*EXERCISE DESCRIPTION*.
Look through the records below, and whenever a line contains "contract", copy it.

[TASK INPUTS Boundary: Start]

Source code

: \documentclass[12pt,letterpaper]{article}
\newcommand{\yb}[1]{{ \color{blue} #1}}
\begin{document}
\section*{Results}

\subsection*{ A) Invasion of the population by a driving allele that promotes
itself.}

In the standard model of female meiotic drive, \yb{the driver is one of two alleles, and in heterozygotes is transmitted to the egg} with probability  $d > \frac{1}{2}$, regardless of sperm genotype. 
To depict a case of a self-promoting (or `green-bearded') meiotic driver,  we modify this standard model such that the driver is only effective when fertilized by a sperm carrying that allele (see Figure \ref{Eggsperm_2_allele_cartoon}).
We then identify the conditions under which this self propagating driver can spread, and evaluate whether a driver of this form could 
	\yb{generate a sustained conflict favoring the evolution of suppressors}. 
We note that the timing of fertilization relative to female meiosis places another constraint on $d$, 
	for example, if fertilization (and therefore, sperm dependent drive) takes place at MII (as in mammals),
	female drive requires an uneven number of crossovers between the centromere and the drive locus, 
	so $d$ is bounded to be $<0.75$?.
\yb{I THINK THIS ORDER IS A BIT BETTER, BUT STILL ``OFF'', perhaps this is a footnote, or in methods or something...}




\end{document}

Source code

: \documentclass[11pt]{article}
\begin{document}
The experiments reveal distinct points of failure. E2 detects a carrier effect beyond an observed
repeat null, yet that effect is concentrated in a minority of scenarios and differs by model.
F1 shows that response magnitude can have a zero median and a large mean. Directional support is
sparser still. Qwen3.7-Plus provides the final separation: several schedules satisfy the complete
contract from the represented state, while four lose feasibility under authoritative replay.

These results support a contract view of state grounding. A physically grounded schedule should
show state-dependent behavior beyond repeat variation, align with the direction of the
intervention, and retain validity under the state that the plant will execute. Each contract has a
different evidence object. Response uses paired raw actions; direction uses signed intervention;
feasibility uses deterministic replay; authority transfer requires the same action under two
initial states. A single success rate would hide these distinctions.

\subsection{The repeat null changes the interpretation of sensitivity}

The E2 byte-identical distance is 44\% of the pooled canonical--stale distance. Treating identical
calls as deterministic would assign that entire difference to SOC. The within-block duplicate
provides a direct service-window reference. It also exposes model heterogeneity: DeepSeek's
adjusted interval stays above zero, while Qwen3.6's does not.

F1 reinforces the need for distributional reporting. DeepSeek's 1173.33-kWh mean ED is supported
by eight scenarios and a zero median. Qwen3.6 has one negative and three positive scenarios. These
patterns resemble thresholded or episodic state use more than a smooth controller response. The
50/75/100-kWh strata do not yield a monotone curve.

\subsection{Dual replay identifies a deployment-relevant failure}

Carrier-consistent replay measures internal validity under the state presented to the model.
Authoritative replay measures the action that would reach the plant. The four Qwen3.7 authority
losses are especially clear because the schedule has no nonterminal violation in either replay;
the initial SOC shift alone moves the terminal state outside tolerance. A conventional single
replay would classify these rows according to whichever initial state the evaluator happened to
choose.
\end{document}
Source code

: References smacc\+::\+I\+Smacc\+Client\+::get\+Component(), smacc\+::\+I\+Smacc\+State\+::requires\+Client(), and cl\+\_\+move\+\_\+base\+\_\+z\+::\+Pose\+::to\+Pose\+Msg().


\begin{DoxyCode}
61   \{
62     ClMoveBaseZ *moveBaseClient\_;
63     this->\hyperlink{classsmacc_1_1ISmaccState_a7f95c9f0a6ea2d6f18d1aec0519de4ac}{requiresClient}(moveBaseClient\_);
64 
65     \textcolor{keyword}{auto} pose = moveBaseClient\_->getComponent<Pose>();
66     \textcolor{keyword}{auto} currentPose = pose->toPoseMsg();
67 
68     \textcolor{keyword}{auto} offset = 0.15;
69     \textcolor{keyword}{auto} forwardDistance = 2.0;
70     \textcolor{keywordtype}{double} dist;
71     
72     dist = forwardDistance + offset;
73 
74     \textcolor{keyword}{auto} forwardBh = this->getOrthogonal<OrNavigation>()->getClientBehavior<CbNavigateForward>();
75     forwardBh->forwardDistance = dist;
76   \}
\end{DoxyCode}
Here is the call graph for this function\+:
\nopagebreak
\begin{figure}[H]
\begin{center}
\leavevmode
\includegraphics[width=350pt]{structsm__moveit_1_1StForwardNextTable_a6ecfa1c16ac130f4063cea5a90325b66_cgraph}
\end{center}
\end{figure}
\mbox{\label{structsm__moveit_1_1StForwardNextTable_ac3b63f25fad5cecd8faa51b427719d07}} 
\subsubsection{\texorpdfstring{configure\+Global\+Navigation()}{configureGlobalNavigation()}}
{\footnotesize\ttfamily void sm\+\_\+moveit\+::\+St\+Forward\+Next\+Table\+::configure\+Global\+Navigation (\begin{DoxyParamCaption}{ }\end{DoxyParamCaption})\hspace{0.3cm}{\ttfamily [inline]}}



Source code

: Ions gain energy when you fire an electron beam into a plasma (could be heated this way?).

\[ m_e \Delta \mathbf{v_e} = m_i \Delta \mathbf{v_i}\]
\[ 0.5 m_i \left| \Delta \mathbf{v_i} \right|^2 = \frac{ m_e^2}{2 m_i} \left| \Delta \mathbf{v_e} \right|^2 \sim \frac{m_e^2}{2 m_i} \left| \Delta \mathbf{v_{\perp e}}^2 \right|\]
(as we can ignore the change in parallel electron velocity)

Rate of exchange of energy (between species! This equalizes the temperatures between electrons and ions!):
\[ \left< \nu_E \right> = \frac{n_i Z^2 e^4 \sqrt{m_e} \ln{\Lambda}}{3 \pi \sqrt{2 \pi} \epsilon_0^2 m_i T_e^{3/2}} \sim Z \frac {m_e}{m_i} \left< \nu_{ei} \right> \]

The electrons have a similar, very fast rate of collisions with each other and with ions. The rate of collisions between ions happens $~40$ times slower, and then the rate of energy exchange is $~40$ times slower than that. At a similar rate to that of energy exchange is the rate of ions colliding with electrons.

[TASK INPUTS Boundary: End]

*RESULT*.
contract from the represented state, while four lose feasibility under authoritative replay.
These results support a contract view of state grounding. A physically grounded schedule should
intervention, and retain validity under the state that the plant will execute. Each contract has a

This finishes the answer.